Jurisprudence, Photovoltaïque

Dans une décision fleuve qui répond à pas moins de 40 requérants, le Conseil d’Etat  a annulé, le 12 avril 2012, certaines mesures tarifaires.

Il a rejeté l’essentiel des moyens soulevés contre les arrêtés :  violation des principes de non-rétroactivité, de sécurité juridique, d’intelligibilité des normes et de confiance légitime ou encore la violation de l’article 6 de la Charte de l’environnement.

Le moyen tiré de la violation du principe d’égalité a rencontré plus de succès. Sur la base de ce principe, le Conseil d’Etat a partiellement annulé les annexes 1 et 2 de l’arrêté du 12 janvier 2010:

  • l’annexe 1 en tant qu’elle prévoit un tarif privilégié pour les installations bénéficiant de la prime d’intégration au bâti situées sur un bâtiment à usage principal d’habitation, d’enseignement ou de santé (58 c€/kWh au lieu de 50 c€ pour les autres, cf. point 2 de l’annexe 1);
  • l’annexe 2 en tant qu’elle prévoit que par exception, peuvent bénéficier de la prime d’intégration au bâti les bâtiments à usage principal d’habitation achevés depuis plus de deux ans (point 1.1).

De façon symétrique, il a également partiellement annulé l’arrêté du 16 mars 2010 :

  • son article 2, en tant qu’il renvoie aux conditions d’achat de l’arrêté du 12 janvier 2010 ainsi censuré;
  • son article 4 en tant qu’il réitère l’exception au profits des bâtiments à usage principal d’habitation.

Quelles sont les conséquences de l’arrêt?

Au final, l’arrêt n’est pas particulièrement favorable à la filière dans la mesure où il aligne par le bas certains tarifs privilégiés (pour les installations en toiture des bâtiments à usage d’habitation, d’enseignement ou de santé) et menace la pérennité des contrats susvisés déjà signés ou en passe de l’être (hors appel d’offres).

  • Sur les contrats signés

Bien qu’il eut pu le faire pour des motifs d’intérêt général, le Conseil d’Etat a décidé de ne pas moduler dans le temps les effets de sa décision.
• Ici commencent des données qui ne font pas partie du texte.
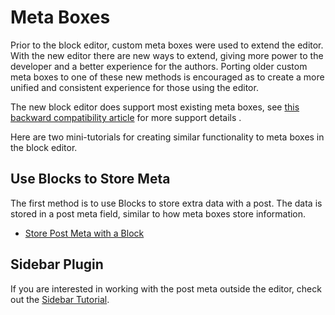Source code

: # Meta Boxes

Prior to the block editor, custom meta boxes were used to extend the editor. With the new editor there are new ways to extend, giving more power to the developer and a better experience for the authors. Porting older custom meta boxes to one of these new methods is encouraged as to create a more unified and consistent experience for those using the editor.

The new block editor does support most existing meta boxes, see [this backward compatibility article](/docs/designers-developers/developers/backward-compatibility/meta-box.md) for more support details .

Here are two mini-tutorials for creating similar functionality to meta boxes in the block editor.

## Use Blocks to Store Meta

The first method is to use Blocks to store extra data with a post. The data is stored in a post meta field, similar to how meta boxes store information.

* [Store Post Meta with a Block](/docs/tutorials/metabox/meta-block-1-intro.md)

## Sidebar Plugin

If you are interested in working with the post meta outside the editor, check out the [Sidebar Tutorial](/docs/tutorials/plugin-sidebar-0/).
L’annulation ayant par définition un effet rétroactif, les contrats d’achat déjà signés perdent leur base légale pour ce qui concerne le tarif. De ce fait, ils pourraient être attaqués par EDF et annulés par le juge administratif pour ce qui concerne le tarif d’achat, clause a priori divisible du reste du contrat. Mais il peu probable que l’acheteur désigné par la loi s’engage dans cette voie périlleuse.

  • Sur le dernier arrêté tarifaire du 4 mars 2011

De même que les arrêtés annulés, l’arrêté tarifaire du 4 mars 2011 prévoit des tarifs légèrement plus élevés pour les bâtiments à usage principal d’habitation, d’enseignement et de santé (cf. annexe 1).  On sait désormais que ces tarifs privilégiés sont contraires au principe d’égalité. Cela fragilise l’arrêté et pourrait ouvrir un nouvel épisode judiciaire.

Par souci de stabilité juridique, il serait de bon aloi que le (futur) Gouvernement prenne acte de l’arrêt du Conseil d’Etat en modifiant rapidement les nouveaux tarifs d’achat.

Pour l’heure, s’agissant des projets au tarif privilégiés, le risque juridique est fort.

Outre les éléments ayant conduit à l’annulation partielle, l’arrêté du Conseil d’Etat est riche d’enseignements sur les modalités de détermination des tarifs et les obligations du gestionnaire du réseau de distribution, dont les obligations en termes de traitement des demandes de raccordement sont précisées.